(THE DATA):
________
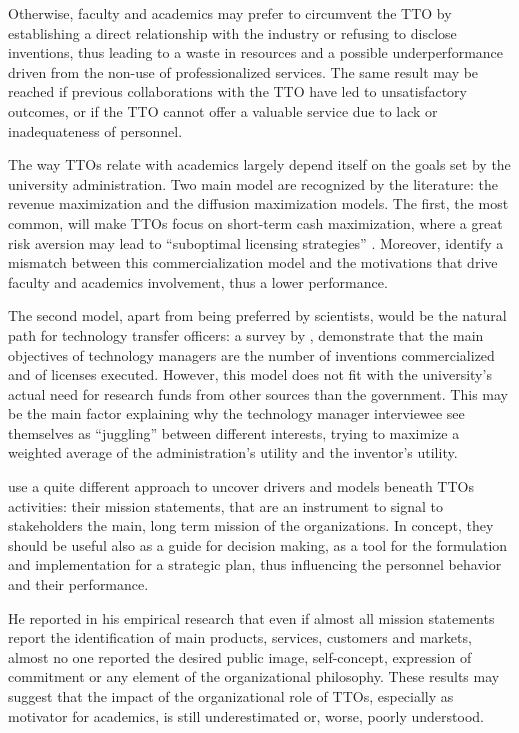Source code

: Otherwise, faculty and academics may prefer to circumvent the TTO by establishing a direct relationship with the industry or refusing to disclose inventions, thus leading to a waste in resources and a possible underperformance driven from the non-use of professionalized services. The same result may be reached if previous collaborations with the TTO have led to unsatisfactory outcomes, or if the TTO cannot offer a valuable service due to lack or inadequateness of personnel. 

The way TTOs relate with academics largely depend itself on the goals set by the university administration. Two main model are recognized by the literature: the revenue maximization and the diffusion maximization models. The first, the most common, will make TTOs focus on short-term cash maximization, where a great risk aversion may lead to \enquote{suboptimal licensing strategies} \citep{Markman2005}. Moreover, \citet{Siegel2003} identify a mismatch between this commercialization model and the motivations that drive faculty and academics involvement, thus a lower performance.

The second model, apart from being preferred by scientists, would be the natural path for technology transfer officers: a survey by \citet{Jensen1998}, demonstrate that the main objectives of technology managers are the number of inventions commercialized and of licenses executed. However, this model does not fit with the university's actual need for research funds from other sources than the government. This may be the main factor explaining why the technology manager interviewee see themselves as \enquote{juggling} between different interests, trying to maximize a weighted average of the administration's utility and the inventor's utility.

\citet{Fitzgerald2015} use a quite different approach to uncover drivers and models beneath TTOs activities: their mission statements, that are an instrument to signal to stakeholders the main, long term mission of the organizations. In concept, they should be useful also as a guide for decision making, as a tool for the formulation and implementation for a strategic plan, thus influencing the personnel behavior and their performance.

He reported in his empirical research that even if almost all mission statements report the identification of main products, services, customers and markets, almost no one reported the desired public image, self-concept, expression of commitment or any element of the organizational philosophy. These results may suggest that the impact of the organizational role of TTOs, especially as motivator for academics, is still underestimated or, worse, poorly understood. 

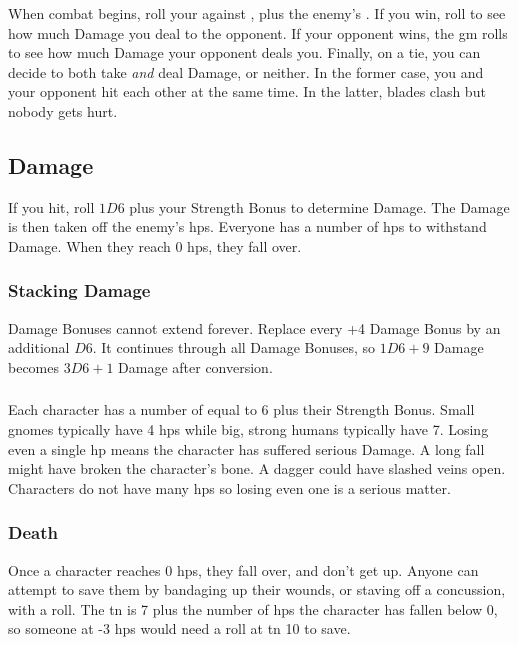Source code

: \begin{multicols}{2}
When combat begins, roll your  against \tn[7], plus the enemy's .
If you win, roll to see how much Damage you deal to the opponent.
If your opponent wins, the \gls{gm} rolls to see how much Damage your opponent deals you.
Finally, on a tie, you can decide to both take \emph{and} deal Damage, or neither.
In the former case, you and your opponent hit each other at the same time.
In the latter, blades clash but nobody gets hurt.

\begin{figure*}[t!]
  \stackingDamageChart
\end{figure*}

\subsection{Damage}

If you hit, roll $1D6$ plus your Strength Bonus to determine Damage.
The Damage is then taken off the enemy's \glspl{hp}.
Everyone has a number of \glspl{hp} to withstand Damage.
When they reach 0 \glspl{hp}, they fall over.

\subsubsection{Stacking Damage}
\label{stackingDamage}

Damage Bonuses cannot extend forever.
Replace every +4 Damage Bonus by an additional $D6$.
It continues through all Damage Bonuses, so $1D6+9$ Damage becomes $3D6+1$ Damage after conversion.

\subsubsection{}

Each character has a number of  equal to 6 plus their Strength Bonus.
Small gnomes typically have 4 \glspl{hp} while big, strong humans typically have 7.
Losing even a single \gls{hp} means the character has suffered serious Damage.
A long fall might have broken the character's bone.
A dagger could have slashed veins open.
Characters do not have many \glspl{hp} so losing even one is a serious matter.

\subsubsection{Death}
\label{death}
Once a character reaches 0 \glspl{hp}, they fall over, and don't get up.
Anyone can attempt to save them by bandaging up their wounds, or staving off a concussion, with a  roll.
The \gls{tn} is 7 plus the number of \glspl{hp} the character has fallen below 0, so someone at -3 \glspl{hp} would need a roll at \gls{tn} 10 to save.


\end{multicols}

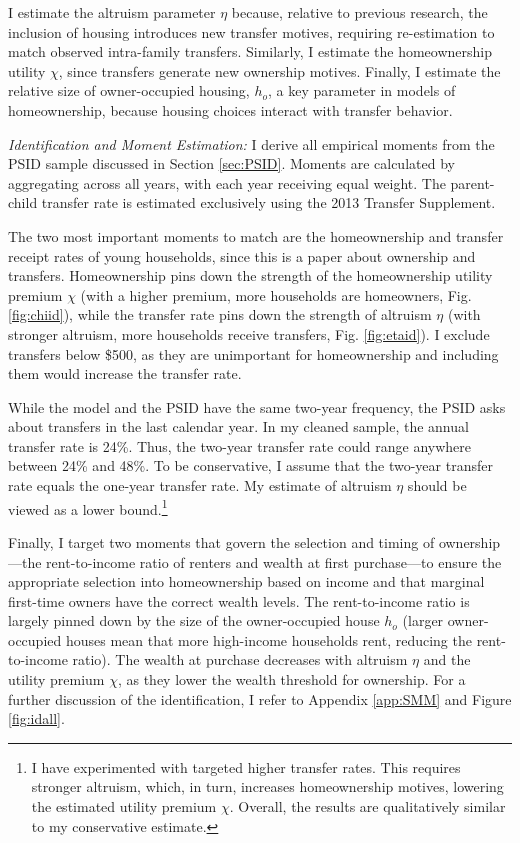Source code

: \documentclass[12pt]{article}
\begin{document}
I estimate the altruism parameter $\eta$ because, relative to previous research, the inclusion of housing introduces new transfer motives, requiring re-estimation to match observed intra-family transfers. Similarly, I estimate the homeownership utility $\chi$, since transfers generate new ownership motives. Finally, I estimate the relative size of owner-occupied housing, $h_o$, a key parameter in models of homeownership, because housing choices interact with transfer behavior.

\textit{Identification and Moment Estimation:}
I derive all empirical moments from the PSID sample discussed in Section \ref{sec:PSID}. Moments are calculated by aggregating across all years, with each year receiving equal weight. The parent-child transfer rate is estimated exclusively using the 2013 Transfer Supplement.

The two most important moments to match are the homeownership and transfer receipt rates of young households, since this is a paper about ownership and transfers. Homeownership pins down the strength of the homeownership utility premium $\chi$ (with a higher premium, more households are homeowners, Fig. \ref{fig:chiid}), while the transfer rate pins down the strength of altruism $\eta$ (with stronger altruism, more households receive transfers, Fig. \ref{fig:etaid}). I exclude transfers below \$500, as they are unimportant for homeownership and including them would increase the transfer rate.

While the model and the PSID have the same two-year frequency, the PSID asks about transfers in the last calendar year. In my cleaned sample, the annual transfer rate is 24\%. Thus, the two-year transfer rate could range anywhere between 24\% and 48\%. To be conservative, I assume that the two-year transfer rate equals the one-year transfer rate. My estimate of altruism $\eta$ should be viewed as a lower bound.\footnote{I have experimented with targeted higher transfer rates. This requires stronger altruism, which, in turn, increases homeownership motives, lowering the estimated utility premium $\chi$. Overall, the results are qualitatively similar to my conservative estimate.}

Finally, I target two moments that govern the selection and timing of ownership---the rent-to-income ratio of renters and wealth at first purchase---to ensure the appropriate selection into homeownership based on income and that marginal first-time owners have the correct wealth levels. The rent-to-income ratio is largely pinned down by the size of the owner-occupied house $h_o$ (larger owner-occupied houses mean that more high-income households rent, reducing the rent-to-income ratio). The wealth at purchase decreases with altruism $\eta$ and the utility premium $\chi$, as they lower the wealth threshold for ownership. For a further discussion of the identification, I refer to Appendix \ref{app:SMM} and Figure \ref{fig:idall}.
\end{document}
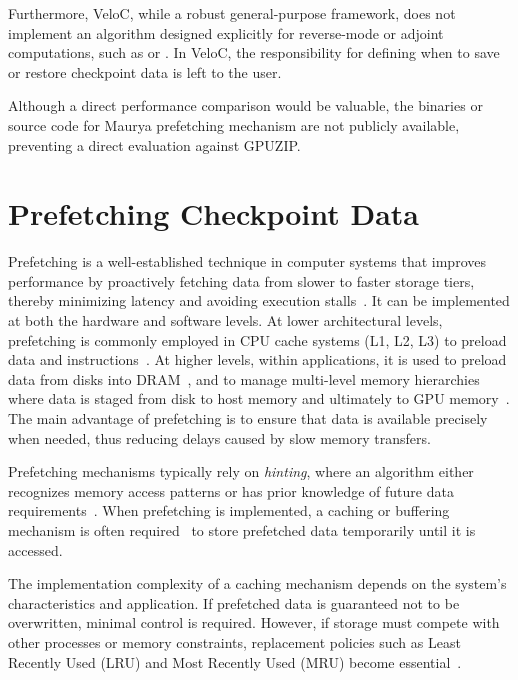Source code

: \documentclass[Ingles]{ic-tese-v3}
\begin{document}
Furthermore, VeloC, while a robust general-purpose \checkpointing framework, does not implement an algorithm designed explicitly for reverse-mode or adjoint computations, such as \revolve or \zcut. In VeloC, the responsibility for defining when to save or restore checkpoint data is left to the user.

Although a direct performance comparison would be valuable, the binaries or source code for Maurya \etal prefetching mechanism are not publicly available, preventing a direct evaluation against GPUZIP.


\chapter{Prefetching Checkpoint Data}
\label{ch:prefetch}

Prefetching is a well-established technique in computer systems that improves performance by proactively fetching data from slower to faster storage tiers, thereby minimizing latency and avoiding execution stalls~\cite{mittal2017,vanderwiel2000}. It can be implemented at both the hardware and software levels. At lower architectural levels, prefetching is commonly employed in CPU cache systems (L1, L2, L3) to preload data and instructions~\cite{mittal2017,emma2005,hennessy}. At higher levels, within applications, it is used to preload data from disks into DRAM~\cite{patterson1995,butt2007}, and to manage multi-level memory hierarchies where data is staged from disk to host memory and ultimately to GPU memory~\cite{maurya2023}. The main advantage of prefetching is to ensure that data is available precisely when needed, thus reducing delays caused by slow memory transfers.

Prefetching mechanisms typically rely on \textit{hinting}, where an algorithm either recognizes memory access patterns or has prior knowledge of future data requirements~\cite{patterson1995, maurya2023}. When prefetching is implemented, a caching or buffering mechanism is often required~\cite{patterson1995, butt2007, maurya2023} to store prefetched data temporarily until it is accessed.

The implementation complexity of a caching mechanism depends on the system's characteristics and application. If prefetched data is guaranteed not to be overwritten, minimal control is required. However, if storage must compete with other processes or memory constraints, replacement policies such as Least Recently Used (LRU) and Most Recently Used (MRU) become essential~\cite{butt2007, carr1981}.
\end{document}
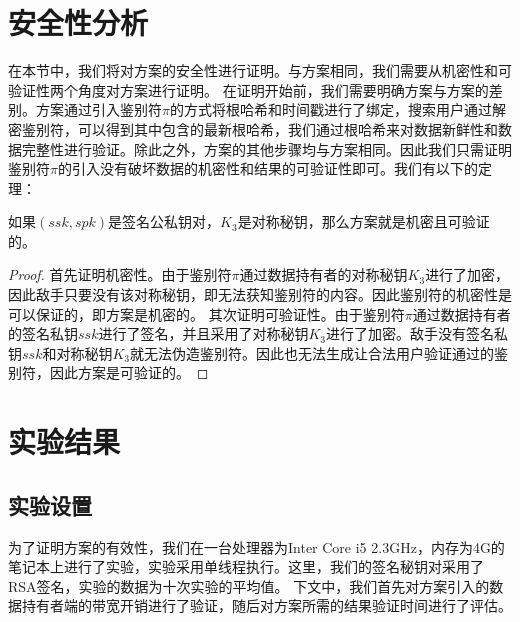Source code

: \section{安全性分析}
在本节中，我们将对\multi 方案的安全性进行证明。与\single 方案相同，我们需要从机密性和可验证性两个角度对\multi 方案进行证明。
在证明开始前，我们需要明确\multi 方案与\single 方案的差别。\multi 方案通过引入鉴别符$\pi$的方式将根哈希和时间戳进行了绑定，搜索用户通过解密鉴别符，可以得到其中包含的最新根哈希，我们通过根哈希来对数据新鲜性和数据完整性进行验证。除此之外，\multi 方案的其他步骤均与\single 方案相同。因此我们只需证明鉴别符$\pi$的引入没有破坏数据的机密性和结果的可验证性即可。我们有以下的定理：
\begin{theorem}
    如果$(ssk,spk)$是签名公私钥对，$K_3$是对称秘钥，那么\multi 方案就是机密且可验证的。
\end{theorem}

\begin{proof}
    首先证明机密性。由于鉴别符$\pi$通过数据持有者的对称秘钥$K_3$进行了加密，因此敌手只要没有该对称秘钥，即无法获知鉴别符的内容。因此鉴别符的机密性是可以保证的，即\multi 方案是机密的。
    其次证明可验证性。由于鉴别符$\pi$通过数据持有者的签名私钥$ssk$进行了签名，并且采用了对称秘钥$K_3$进行了加密。敌手没有签名私钥$ssk$和对称秘钥$K_3$就无法伪造鉴别符。因此也无法生成让合法用户验证通过的鉴别符，因此\multi 方案是可验证的。
\end{proof}

\section{实验结果}
\subsection{实验设置}
为了证明\multi 方案的有效性，我们在一台处理器为Inter Core i5 2.3GHz，内存为4G的笔记本上进行了实验，实验采用单线程执行。这里，我们的签名秘钥对采用了RSA签名，实验的数据为十次实验的平均值。
下文中，我们首先对\multi 方案引入的数据持有者端的带宽开销进行了验证，随后对\multi 方案所需的结果验证时间进行了评估。
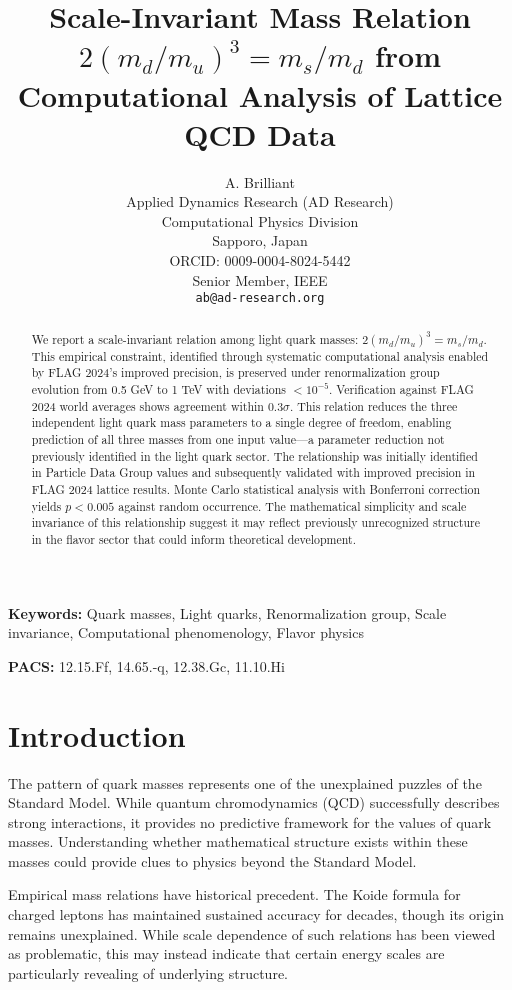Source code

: \documentclass[12pt]{article}
\title{Scale-Invariant Mass Relation $2(m_d/m_u)^3 = m_s/m_d$ from Computational Analysis of Lattice QCD Data}
\author{A. Brilliant \\
\small Applied Dynamics Research (AD Research) \\
\small Computational Physics Division \\
\small Sapporo, Japan \\
\small ORCID: 0009-0004-8024-5442 \\
\small Senior Member, IEEE \\
\small \texttt{ab@ad-research.org}}
\date{}
\begin{document}
\pagestyle{plain}

\maketitle


\begin{abstract}
We report a scale-invariant relation among light quark masses: $2(m_d/m_u)^3 = m_s/m_d$. This empirical constraint, identified through systematic computational analysis enabled by FLAG 2024's improved precision, is preserved under renormalization group evolution from 0.5 GeV to 1 TeV with deviations $<10^{-5}$. Verification against FLAG 2024 world averages shows agreement within $0.3\sigma$. This relation reduces the three independent light quark mass parameters to a single degree of freedom, enabling prediction of all three masses from one input value—a parameter reduction not previously identified in the light quark sector. The relationship was initially identified in Particle Data Group values and subsequently validated with improved precision in FLAG 2024 lattice results. Monte Carlo statistical analysis with Bonferroni correction yields $p < 0.005$ against random occurrence. The mathematical simplicity and scale invariance of this relationship suggest it may reflect previously unrecognized structure in the flavor sector that could inform theoretical development.
\end{abstract}

\textbf{Keywords:} Quark masses, Light quarks, Renormalization group, Scale invariance, Computational phenomenology, Flavor physics

\textbf{PACS:} 12.15.Ff, 14.65.-q, 12.38.Gc, 11.10.Hi

\section{Introduction}
\label{sec:intro}

The pattern of quark masses represents one of the unexplained puzzles of the Standard Model. While quantum chromodynamics (QCD) successfully describes strong interactions, it provides no predictive framework for the values of quark masses. Understanding whether mathematical structure exists within these masses could provide clues to physics beyond the Standard Model.

Empirical mass relations have historical precedent. The Koide formula for charged leptons has maintained sustained accuracy for decades, though its origin remains unexplained. While scale dependence of such relations has been viewed as problematic, this may instead indicate that certain energy scales are particularly revealing of underlying structure.
\end{document}
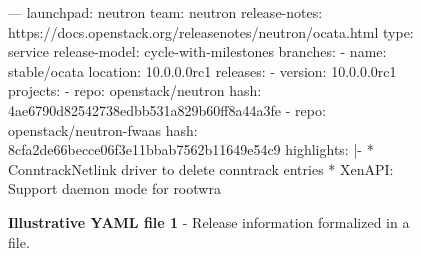 \documentclass[dvipsnames]{bmcart}
\theoremstyle{definition}
\begin{document}
\begin{figure}[h] 
 \footnotesize
\begin{numVblock}
---
launchpad: neutron
team: neutron
release-notes: https://docs.openstack.org/releasenotes/neutron/ocata.html
type: service
release-model: cycle-with-milestones
branches:
  - name: stable/ocata
    location: 10.0.0.0rc1
releases:
  - version: 10.0.0.0rc1
    projects:
      - repo: openstack/neutron
        hash: 4ae6790d82542738edbb531a829b60ff8a44a3fe
      - repo: openstack/neutron-fwaas
        hash: 8cfa2de66becce06f3e11bbab7562b11649e54c9
    highlights: |-
      * ConntrackNetlink driver to delete conntrack entries
      * XenAPI: Support daemon mode for rootwra 
      
\end{numVblock}
\raggedright{\sffamily  \par \textbf{\hypertarget{hl1}{Illustrative YAML file 1}} - Release information formalized in a file. }
\end{figure}


\end{document}
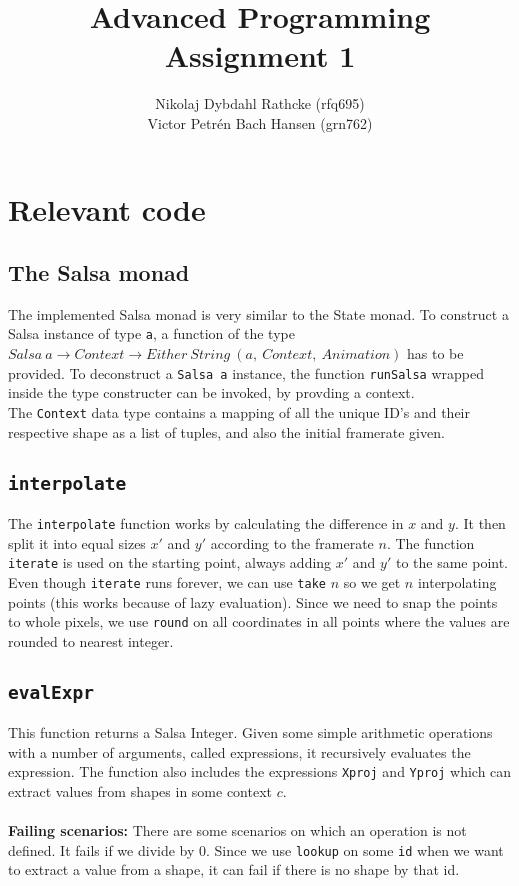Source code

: \documentclass[a4paper]{article}
\author{Nikolaj Dybdahl Rathcke (rfq695) \\ Victor Petrén Bach Hansen (grn762)}
\title{Advanced Programming \\ Assignment 1}
\begin{document}
\maketitle
\section*{Relevant code}
\subsection*{The Salsa monad}
The implemented Salsa monad is very similar to the State monad. To construct a Salsa instance of type \texttt{a}, a function of the type $Salsa\:a \rightarrow Context\rightarrow Either\:String\: (a,\: Context,\: Animation)$ has to be provided. To deconstruct a \texttt{Salsa a} instance, the function \texttt{runSalsa} wrapped inside the type constructer can be invoked, by provding a context.\\
The \texttt{Context} data type contains a mapping of all the unique ID's and their respective shape as a list of tuples, and also the initial framerate given.
\subsection*{\texttt{interpolate}}
The \texttt{interpolate} function works by calculating the difference in $x$ and $y$. It then split it into equal sizes $x'$ and $y'$ according to the framerate $n$. The function \texttt{iterate} is used on the starting point, always adding $x'$ and $y'$ to the same point. Even though \texttt{iterate} runs forever, we can use \texttt{take} $n$ so we get $n$ interpolating points (this works because of lazy evaluation). Since we need to snap the points to whole pixels, we use \texttt{round} on all coordinates in all points where the values are rounded to nearest integer.

\subsection*{\texttt{evalExpr}}
This function returns a Salsa Integer. Given some simple arithmetic operations with a number of arguments, called expressions, it recursively evaluates the expression. The function also includes the expressions \texttt{Xproj} and \texttt{Yproj} which can extract values from shapes in some context $c$. \\
\\
\textbf{Failing scenarios:}
There are some scenarios on which an operation is not defined. It fails if we divide by $0$. Since we use \texttt{lookup} on some \texttt{id} when we want to extract a value from a shape, it can fail if there is no shape by that id.
\end{document}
________
Using the entries above, return exactly the lines from the line with "14.65.-q, 12.38.Gc, 11.10.Hi" to the line with "The pattern of", counting both of those lines.

(REPLY):
\textbf{PACS:} 12.15.Ff, 14.65.-q, 12.38.Gc, 11.10.Hi

\section{Introduction}
\label{sec:intro}

The pattern of quark masses represents one of the unexplained puzzles of the Standard Model. While quantum chromodynamics (QCD) successfully describes strong interactions, it provides no predictive framework for the values of quark masses. Understanding whether mathematical structure exists within these masses could provide clues to physics beyond the Standard Model.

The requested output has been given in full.